30.5.13

Sobre o Corpo

Escrever sobre o corpo tem a dimensão da inquietude e da alegria. Inquietude, porque lidamos bem e mal com o corpo, na medida em que nele se evidenciam nossas limitações físicas. Alegria, pois, na medida em que envelhecemos, acentua-se nossa agudeza intelectual e conseguimos, pelas lições da vida, ser mais serenos na apreciação das próprias vicissitudes corporais.

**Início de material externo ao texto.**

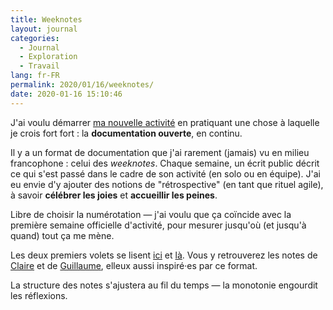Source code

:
 ```yaml
---
title: Weeknotes
layout: journal
categories:
  - Journal
  - Exploration
  - Travail
lang: fr-FR
permalink: 2020/01/16/weeknotes/
date: 2020-01-16 15:10:46
---
```


J'ai voulu démarrer [ma nouvelle activité](https://détour.studio) en pratiquant une chose à laquelle je crois fort fort : la **documentation ouverte**, en continu.

Il y a un format de documentation que j'ai rarement (jamais) vu en milieu francophone : celui des _weeknotes_. Chaque semaine, un écrit public décrit ce qui s'est passé dans le cadre de son activité (en solo ou en équipe). J'ai eu envie d'y ajouter des notions de "rétrospective" (en tant que rituel agile), à savoir **célébrer les joies** et **accueillir les peines**.

Libre de choisir la numérotation — j'ai voulu que ça coïncide avec la première semaine officielle d'activité, pour mesurer jusqu'où (et jusqu'à quand) tout ça me mène.

Les deux premiers volets se lisent [ici](https://détour.studio/weeknotes/1/) et [là](https://détour.studio/weeknotes/2/). Vous y retrouverez les notes de [Claire](https://www.clairezuliani.com/weeknotes) et de [Guillaume](https://www.yuzutech.fr/weeknotes.html), elleux aussi inspiré·es par ce format.

La structure des notes s'ajustera au fil du temps — la monotonie engourdit les réflexions.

Nos últimos tempos, tenho acompanhado as grandes, contínuas e velozes mudanças tecnológicas na civilização, movida pela racionalidade e pelo sentimento de urgência. Constato, no entanto, que a Ciência ainda não conseguiu descobrir a forma de combater os diferentes males que afetam a humanidade, embora haja esforços significativos para que isso ocorra. Em alguns momentos, somos surpreendidos por doenças já consideradas extintas. Voltam com maior intensidade e produzem sofrimentos à população. Bactérias, vírus, agentes mortíferos estão a nos desafiar para maiores estudos e investigações, a fim de termos um corpo saudável.

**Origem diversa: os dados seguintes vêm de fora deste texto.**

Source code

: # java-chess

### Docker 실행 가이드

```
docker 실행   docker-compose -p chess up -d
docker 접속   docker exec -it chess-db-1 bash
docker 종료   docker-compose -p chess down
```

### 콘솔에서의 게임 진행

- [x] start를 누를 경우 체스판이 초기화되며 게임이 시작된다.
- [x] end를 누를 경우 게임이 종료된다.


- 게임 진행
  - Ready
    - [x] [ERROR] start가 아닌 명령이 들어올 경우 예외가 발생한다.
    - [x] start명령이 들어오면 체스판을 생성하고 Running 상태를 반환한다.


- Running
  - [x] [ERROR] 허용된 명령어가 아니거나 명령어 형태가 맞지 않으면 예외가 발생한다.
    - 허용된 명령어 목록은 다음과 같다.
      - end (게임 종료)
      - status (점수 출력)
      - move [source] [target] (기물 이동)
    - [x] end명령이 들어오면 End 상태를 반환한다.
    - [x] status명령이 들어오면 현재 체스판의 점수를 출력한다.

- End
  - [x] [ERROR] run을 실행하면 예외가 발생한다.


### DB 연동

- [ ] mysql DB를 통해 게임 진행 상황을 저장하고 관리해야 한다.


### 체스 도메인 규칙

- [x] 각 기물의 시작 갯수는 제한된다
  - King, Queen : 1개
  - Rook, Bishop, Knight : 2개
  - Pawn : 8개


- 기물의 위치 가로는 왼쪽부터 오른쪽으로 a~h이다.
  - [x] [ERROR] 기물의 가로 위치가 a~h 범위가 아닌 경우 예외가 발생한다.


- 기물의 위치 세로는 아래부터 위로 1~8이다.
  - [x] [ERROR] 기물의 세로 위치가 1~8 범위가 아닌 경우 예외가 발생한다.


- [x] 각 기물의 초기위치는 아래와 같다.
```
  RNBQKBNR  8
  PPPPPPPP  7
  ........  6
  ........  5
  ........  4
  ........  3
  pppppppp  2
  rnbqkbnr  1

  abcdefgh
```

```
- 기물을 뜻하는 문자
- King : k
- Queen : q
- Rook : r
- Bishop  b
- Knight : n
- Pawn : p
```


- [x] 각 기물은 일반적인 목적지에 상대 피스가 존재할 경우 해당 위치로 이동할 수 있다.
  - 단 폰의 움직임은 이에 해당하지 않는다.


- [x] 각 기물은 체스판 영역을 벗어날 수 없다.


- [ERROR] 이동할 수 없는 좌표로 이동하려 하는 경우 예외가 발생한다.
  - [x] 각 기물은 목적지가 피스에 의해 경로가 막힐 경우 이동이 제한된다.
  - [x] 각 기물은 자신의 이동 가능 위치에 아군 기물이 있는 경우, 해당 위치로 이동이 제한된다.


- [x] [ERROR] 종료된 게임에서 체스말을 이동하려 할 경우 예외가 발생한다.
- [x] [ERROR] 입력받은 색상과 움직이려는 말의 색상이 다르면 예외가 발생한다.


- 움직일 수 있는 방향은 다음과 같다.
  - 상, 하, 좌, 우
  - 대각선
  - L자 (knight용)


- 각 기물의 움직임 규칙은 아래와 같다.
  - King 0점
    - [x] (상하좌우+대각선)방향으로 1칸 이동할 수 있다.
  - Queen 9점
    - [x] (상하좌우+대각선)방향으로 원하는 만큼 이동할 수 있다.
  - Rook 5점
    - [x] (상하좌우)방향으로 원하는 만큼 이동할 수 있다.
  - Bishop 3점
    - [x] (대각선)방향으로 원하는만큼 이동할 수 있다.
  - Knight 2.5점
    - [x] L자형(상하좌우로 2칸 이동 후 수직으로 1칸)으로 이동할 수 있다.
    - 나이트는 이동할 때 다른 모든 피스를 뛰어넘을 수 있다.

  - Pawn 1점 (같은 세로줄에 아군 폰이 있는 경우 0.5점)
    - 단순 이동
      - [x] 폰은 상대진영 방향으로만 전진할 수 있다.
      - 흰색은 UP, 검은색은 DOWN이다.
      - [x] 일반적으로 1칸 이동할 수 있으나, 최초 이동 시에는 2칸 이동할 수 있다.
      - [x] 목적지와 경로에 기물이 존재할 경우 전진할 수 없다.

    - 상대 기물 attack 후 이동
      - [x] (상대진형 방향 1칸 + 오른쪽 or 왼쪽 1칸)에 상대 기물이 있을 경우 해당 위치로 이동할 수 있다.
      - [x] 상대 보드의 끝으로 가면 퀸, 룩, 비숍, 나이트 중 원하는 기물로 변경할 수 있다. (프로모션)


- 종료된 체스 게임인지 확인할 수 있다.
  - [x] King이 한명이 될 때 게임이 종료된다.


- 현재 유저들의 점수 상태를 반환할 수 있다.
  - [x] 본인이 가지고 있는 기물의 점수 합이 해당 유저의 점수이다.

No dia em que o mundo cristão comemora o dia de Corpus Christi, na afirmativa compreensão de que houve um Deus com um corpo sofrido, agredido, torturado e que recolheu, como os humanos, todos os desconfortos de dores, aparece em nosso imaginário a intenção de pensar no corpo como a expressão mesma dos limites do humano.
Assumimos projetos vitais como nossa família, nosso trabalho, nossas participações sociais, nossa produção artística ou literária, enfim. Há, todavia, um momento em que nosso corpo manifesta sinais de alerta e informa: pare, recue, recolha-se, redimensione-se! Vimos isso na história da vida de personagens famosos.
Jesus Cristo foi um grande personagem, que viveu todas essas intimidações que o corpo propicia aos mortais. Sofreu, chorou, temeu, sentiu a solidão e o abandono, mas foi até o fim. Não deixou seu projeto, sua missão. Seu sofrimento no Monte das Oliveiras era o sofrimento do humano nele.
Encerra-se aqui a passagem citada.